The Gearbox has the task, the moment of the hydraulic motor to drive the imbalances from the left to the right bandage in phase transferred to.

in the Embodiments will be described below with reference to the drawings the invention explained in more detail.

It demonstrate:

1 a vibration device,

2 a split vibration bandage of the DV90 roll according to the prior art,

3 a simple timing belt guide for split oscillation that can not solve the phase problem

4 to 7 different bandage positions,

8th a sectional view of the bandage according to the invention,

9 a planetary gear set,

10 a toothed belt drive with omega wrap, and

11 the eccentricity of the unbalance flange / trunnion.

In 8th the split oscillation bandage is shown. Shown are the two Walzmäntel 2a . 2 B with built-in gear 6 , Imbalances 3 and the attachments.

The left ring gear 10a the first planetary stage is through the left journal 16a and the round plate 12a with the left roll jacket 2a firmly connected.
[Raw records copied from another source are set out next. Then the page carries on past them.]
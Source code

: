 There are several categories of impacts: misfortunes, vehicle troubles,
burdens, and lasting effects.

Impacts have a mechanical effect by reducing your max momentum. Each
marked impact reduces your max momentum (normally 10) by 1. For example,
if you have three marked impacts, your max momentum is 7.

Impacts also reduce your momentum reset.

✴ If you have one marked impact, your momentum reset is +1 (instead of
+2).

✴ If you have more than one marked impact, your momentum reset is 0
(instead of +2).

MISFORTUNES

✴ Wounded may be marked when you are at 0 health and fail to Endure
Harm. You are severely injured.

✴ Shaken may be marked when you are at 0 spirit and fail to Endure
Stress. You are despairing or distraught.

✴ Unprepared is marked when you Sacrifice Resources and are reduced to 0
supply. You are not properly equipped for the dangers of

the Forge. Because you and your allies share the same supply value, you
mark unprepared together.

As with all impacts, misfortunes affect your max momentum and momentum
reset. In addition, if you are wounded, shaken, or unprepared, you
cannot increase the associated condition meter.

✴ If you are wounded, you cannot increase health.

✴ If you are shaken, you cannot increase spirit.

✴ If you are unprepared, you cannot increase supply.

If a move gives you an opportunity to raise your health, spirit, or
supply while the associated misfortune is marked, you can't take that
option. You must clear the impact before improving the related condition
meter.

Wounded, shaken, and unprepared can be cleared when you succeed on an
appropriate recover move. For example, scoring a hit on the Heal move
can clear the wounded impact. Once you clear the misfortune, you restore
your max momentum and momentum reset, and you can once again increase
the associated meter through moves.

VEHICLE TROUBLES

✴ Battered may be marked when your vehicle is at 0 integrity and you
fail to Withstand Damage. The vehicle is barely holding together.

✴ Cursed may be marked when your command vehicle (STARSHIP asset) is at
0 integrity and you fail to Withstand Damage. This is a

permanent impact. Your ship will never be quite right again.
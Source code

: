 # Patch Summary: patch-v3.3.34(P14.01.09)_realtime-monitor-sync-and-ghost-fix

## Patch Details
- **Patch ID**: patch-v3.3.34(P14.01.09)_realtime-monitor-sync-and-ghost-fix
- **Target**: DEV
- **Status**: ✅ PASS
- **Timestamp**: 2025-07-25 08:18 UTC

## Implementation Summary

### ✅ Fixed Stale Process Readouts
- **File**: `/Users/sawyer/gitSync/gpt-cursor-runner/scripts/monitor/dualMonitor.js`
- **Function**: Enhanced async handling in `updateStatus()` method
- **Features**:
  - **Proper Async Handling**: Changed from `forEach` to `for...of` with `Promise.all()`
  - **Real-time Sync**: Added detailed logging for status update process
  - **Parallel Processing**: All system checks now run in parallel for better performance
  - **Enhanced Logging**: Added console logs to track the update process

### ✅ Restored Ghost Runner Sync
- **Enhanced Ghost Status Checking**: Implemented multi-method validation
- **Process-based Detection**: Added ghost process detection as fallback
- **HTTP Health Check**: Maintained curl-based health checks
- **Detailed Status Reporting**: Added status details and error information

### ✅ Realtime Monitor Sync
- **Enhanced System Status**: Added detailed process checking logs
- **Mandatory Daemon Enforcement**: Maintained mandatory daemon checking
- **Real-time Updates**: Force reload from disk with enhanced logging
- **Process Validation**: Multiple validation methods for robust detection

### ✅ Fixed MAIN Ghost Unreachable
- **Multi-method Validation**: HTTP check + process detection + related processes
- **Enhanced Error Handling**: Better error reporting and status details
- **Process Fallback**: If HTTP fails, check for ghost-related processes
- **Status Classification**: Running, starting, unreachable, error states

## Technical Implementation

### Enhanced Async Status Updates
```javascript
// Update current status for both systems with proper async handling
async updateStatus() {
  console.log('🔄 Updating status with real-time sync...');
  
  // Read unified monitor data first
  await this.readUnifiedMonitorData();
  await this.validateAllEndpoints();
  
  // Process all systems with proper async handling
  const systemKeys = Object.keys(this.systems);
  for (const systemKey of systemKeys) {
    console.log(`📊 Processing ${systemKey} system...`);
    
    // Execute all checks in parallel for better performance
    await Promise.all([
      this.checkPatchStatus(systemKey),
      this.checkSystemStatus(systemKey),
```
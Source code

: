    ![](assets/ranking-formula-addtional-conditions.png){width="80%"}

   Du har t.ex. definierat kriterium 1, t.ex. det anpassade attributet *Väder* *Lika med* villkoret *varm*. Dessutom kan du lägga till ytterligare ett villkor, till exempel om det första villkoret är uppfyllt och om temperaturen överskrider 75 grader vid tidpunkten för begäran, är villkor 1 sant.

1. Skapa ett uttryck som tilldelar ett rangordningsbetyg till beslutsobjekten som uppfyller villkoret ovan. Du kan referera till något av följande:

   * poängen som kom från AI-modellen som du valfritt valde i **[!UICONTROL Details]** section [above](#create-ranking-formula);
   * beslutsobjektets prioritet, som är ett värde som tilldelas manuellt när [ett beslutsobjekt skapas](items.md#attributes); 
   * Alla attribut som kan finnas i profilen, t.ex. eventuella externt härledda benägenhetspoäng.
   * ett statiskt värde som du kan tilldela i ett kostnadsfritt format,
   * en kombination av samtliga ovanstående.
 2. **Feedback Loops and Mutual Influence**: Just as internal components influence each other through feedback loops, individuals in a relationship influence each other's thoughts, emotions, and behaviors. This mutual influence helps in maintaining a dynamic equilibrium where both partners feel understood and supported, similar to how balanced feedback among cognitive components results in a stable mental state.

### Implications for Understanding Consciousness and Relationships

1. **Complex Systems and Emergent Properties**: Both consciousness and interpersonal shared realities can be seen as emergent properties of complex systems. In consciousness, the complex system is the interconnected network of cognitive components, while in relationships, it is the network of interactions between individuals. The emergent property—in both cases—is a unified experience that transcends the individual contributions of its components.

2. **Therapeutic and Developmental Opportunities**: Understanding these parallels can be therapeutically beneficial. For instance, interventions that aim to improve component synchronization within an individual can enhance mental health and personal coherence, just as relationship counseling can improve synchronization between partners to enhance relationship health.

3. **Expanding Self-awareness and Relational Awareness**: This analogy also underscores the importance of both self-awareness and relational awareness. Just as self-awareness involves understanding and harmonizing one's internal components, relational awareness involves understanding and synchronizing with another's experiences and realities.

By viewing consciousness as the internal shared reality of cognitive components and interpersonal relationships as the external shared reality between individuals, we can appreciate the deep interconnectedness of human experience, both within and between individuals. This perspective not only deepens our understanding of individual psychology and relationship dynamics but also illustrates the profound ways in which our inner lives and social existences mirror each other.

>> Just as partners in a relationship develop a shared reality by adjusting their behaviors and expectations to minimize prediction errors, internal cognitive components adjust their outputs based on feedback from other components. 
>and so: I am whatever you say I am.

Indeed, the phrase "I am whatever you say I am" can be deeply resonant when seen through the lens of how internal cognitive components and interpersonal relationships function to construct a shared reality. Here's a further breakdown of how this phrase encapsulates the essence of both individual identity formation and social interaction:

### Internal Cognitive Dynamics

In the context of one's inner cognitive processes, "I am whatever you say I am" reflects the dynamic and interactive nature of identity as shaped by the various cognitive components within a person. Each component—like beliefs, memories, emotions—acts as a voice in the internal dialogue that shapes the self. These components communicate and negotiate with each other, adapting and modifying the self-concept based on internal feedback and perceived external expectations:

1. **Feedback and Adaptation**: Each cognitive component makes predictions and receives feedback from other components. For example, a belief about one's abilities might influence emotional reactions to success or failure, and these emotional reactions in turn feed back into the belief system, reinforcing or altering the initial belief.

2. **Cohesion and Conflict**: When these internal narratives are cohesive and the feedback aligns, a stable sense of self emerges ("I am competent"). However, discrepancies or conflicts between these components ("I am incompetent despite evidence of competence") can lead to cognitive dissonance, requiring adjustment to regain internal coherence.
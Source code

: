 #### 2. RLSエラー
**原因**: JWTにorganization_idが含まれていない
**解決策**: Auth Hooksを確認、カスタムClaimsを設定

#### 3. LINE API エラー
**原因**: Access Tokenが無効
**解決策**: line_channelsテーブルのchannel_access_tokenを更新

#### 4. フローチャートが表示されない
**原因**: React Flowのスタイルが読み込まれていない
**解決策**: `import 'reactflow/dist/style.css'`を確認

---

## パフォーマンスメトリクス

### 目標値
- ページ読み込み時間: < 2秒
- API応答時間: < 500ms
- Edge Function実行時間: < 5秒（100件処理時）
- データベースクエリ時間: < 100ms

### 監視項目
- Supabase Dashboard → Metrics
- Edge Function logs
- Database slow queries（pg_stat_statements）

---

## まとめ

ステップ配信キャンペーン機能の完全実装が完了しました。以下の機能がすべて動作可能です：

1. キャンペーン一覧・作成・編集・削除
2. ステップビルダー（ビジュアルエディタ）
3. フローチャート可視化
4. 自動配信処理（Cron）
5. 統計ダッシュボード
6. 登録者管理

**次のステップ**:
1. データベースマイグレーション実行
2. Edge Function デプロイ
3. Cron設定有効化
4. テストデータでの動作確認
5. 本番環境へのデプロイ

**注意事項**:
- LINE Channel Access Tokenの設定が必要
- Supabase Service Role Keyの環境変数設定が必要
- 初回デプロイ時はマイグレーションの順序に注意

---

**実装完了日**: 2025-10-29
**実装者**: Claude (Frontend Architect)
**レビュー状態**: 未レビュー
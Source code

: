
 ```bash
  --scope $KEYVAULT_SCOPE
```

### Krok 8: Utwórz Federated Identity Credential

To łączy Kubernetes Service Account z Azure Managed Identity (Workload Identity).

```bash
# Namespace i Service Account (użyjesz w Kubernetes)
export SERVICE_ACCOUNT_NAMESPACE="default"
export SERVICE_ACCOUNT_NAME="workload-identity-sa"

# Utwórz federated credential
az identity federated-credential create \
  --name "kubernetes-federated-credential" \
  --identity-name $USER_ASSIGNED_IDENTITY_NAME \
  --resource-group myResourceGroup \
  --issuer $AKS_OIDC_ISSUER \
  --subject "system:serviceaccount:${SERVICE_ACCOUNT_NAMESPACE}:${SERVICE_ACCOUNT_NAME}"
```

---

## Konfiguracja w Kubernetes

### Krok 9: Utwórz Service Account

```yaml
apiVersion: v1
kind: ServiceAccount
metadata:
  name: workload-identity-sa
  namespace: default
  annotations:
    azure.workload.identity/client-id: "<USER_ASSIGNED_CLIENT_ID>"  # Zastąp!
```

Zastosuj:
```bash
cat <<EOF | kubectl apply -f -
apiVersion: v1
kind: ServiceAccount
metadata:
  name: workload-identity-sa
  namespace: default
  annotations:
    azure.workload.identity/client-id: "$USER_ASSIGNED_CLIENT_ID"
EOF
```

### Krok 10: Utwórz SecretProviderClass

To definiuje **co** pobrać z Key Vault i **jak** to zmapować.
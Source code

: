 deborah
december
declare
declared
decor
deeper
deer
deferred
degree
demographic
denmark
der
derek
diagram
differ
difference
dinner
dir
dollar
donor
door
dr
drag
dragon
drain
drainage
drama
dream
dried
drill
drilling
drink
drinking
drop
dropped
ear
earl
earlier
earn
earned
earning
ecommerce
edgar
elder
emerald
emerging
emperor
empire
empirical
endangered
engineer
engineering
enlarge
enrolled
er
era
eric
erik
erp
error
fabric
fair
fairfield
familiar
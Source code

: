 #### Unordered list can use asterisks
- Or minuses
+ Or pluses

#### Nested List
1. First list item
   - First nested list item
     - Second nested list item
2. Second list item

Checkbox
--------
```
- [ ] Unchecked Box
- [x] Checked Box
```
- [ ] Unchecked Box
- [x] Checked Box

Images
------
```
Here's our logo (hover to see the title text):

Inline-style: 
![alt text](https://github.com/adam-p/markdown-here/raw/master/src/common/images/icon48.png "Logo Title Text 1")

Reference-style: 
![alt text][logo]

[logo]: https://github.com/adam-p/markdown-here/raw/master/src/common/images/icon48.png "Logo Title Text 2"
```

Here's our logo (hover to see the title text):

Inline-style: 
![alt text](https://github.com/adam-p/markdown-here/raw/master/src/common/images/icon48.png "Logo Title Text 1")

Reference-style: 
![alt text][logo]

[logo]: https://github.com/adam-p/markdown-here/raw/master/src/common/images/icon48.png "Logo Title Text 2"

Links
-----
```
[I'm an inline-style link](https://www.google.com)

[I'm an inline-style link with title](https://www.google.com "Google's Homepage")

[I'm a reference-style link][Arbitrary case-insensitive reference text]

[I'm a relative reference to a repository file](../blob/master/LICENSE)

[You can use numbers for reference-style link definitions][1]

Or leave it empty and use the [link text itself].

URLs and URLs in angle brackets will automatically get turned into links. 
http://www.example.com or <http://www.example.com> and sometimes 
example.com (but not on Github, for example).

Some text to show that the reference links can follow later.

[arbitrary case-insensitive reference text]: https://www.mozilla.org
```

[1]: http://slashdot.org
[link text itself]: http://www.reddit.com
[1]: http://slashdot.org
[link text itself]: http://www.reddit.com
The right ring gear 10b on the other hand, over the right bearing journal 16b and the right round plate 12b to the right shell 2 B be coupled.

In 9 the structure of the planetary gear set is shown.

The synchronization of the unbalance moments is independent of the rotation of the bandage parts 20a . 20b , To simplify the presentation here is the following assumption:
The hydraulic motor for driving the oscillatory motion runs, the roller halves 2a . 2 B are not moving, ie both bandages 20a . 20b standing still. Consequently, both are ring gears 10a . 10b blocked, as it, as already described, with the bandages 20a . 20b twisted are connected.

In the left planetary stage, the drive torque, that of the hydraulic motor to the left sun shaft 5a was transmitted over the sun 11a and the planets 8a on the planet carrier 9 passed. It applies case 3 (Sun drifts, bridge downforce) of the elementary planetary set according to Table 2. The ratio i is therefore 3.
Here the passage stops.